AIM OF THE EXERCISE. Collect every line of the records below that contains the word "duration".

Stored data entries
%%
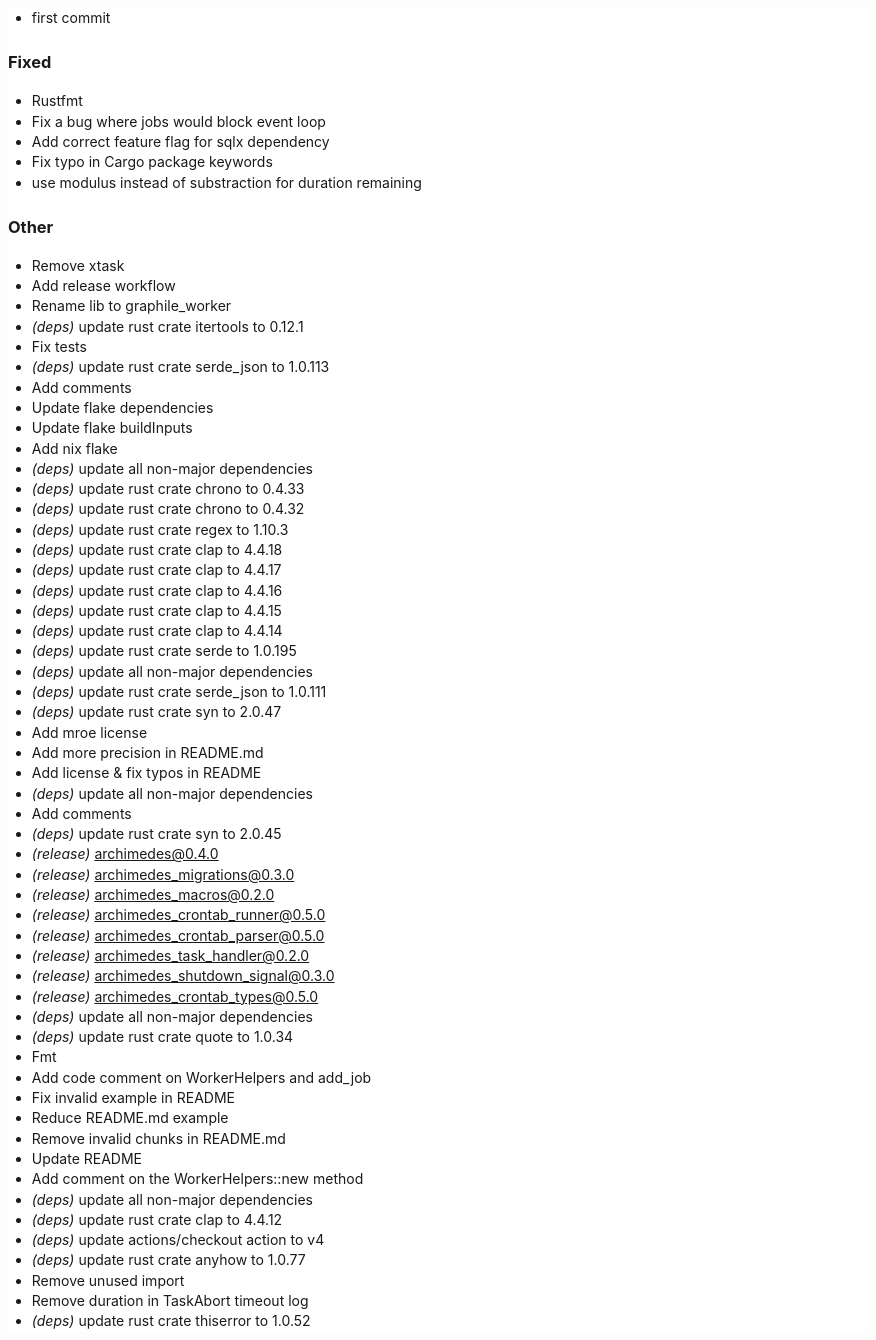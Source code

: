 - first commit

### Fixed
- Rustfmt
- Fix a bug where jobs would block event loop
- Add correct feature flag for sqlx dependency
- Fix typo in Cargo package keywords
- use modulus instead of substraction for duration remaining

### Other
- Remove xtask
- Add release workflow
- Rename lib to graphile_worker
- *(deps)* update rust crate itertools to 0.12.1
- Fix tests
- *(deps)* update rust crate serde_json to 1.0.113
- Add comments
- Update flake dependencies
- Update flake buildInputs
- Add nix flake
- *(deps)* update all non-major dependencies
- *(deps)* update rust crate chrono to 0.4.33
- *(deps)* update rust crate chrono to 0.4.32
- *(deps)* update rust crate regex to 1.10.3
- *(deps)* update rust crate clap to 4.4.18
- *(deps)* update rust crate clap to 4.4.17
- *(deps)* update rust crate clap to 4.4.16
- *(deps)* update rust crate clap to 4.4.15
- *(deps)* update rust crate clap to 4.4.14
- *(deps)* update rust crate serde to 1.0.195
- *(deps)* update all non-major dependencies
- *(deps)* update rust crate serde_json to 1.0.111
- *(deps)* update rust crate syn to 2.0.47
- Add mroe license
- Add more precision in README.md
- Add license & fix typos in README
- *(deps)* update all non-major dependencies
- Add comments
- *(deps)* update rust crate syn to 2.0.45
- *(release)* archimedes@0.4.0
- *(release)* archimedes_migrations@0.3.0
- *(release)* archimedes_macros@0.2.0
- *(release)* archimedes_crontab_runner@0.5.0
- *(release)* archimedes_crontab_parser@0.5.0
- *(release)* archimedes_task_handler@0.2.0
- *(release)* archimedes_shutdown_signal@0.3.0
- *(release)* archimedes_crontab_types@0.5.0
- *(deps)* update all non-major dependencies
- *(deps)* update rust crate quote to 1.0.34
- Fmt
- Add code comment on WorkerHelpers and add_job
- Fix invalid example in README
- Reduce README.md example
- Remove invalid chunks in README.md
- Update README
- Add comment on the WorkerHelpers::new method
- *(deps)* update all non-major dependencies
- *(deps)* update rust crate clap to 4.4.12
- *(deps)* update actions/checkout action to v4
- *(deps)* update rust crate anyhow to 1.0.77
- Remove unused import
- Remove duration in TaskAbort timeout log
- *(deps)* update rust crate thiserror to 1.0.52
%%
%%
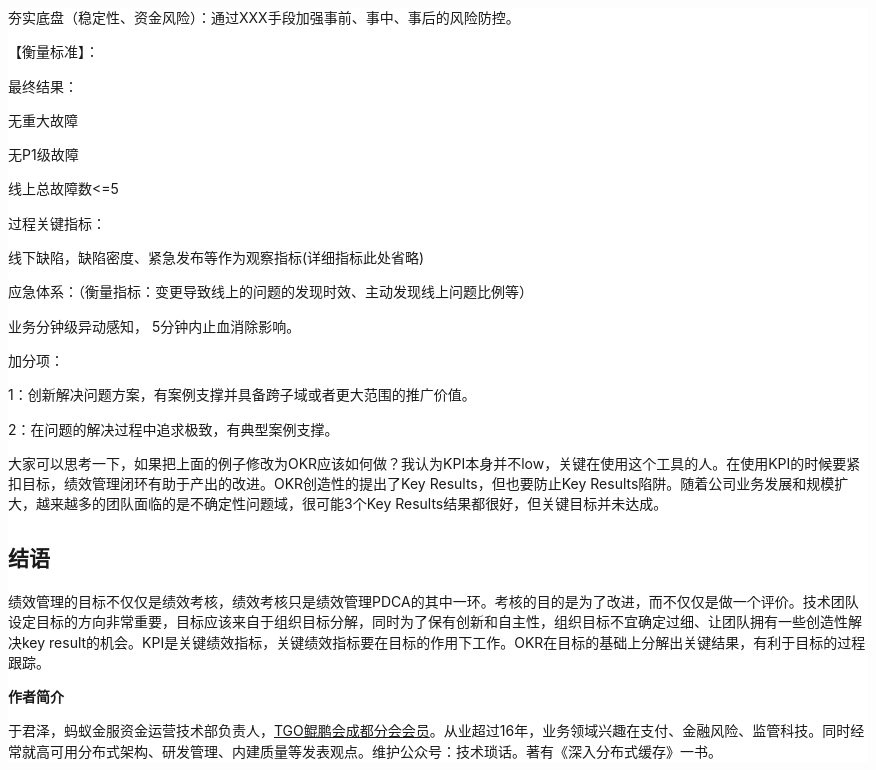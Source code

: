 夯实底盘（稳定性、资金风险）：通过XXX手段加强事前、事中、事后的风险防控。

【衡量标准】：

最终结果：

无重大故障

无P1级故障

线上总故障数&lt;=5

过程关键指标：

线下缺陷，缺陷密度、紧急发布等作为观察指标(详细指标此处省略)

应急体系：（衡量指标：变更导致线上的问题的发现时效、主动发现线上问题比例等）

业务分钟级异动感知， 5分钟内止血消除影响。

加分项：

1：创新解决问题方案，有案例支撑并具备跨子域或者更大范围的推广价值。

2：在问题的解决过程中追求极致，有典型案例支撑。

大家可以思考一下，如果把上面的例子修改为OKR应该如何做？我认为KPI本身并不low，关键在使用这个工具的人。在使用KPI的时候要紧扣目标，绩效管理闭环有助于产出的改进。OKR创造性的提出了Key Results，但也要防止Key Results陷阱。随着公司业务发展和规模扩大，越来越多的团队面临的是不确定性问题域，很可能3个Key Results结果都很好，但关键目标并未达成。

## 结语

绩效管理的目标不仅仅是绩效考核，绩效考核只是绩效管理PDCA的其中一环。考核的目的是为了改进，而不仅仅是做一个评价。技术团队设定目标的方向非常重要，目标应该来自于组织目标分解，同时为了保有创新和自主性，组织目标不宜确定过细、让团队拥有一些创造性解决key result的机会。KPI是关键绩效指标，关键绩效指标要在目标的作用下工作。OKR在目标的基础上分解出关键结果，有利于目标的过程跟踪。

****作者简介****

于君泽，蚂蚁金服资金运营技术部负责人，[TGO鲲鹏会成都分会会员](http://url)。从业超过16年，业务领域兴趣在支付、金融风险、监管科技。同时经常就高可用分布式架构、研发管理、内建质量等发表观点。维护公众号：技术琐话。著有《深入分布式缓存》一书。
%%
COMPLETED EXERCISE.
- use modulus instead of substraction for duration remaining
- Remove duration in TaskAbort timeout log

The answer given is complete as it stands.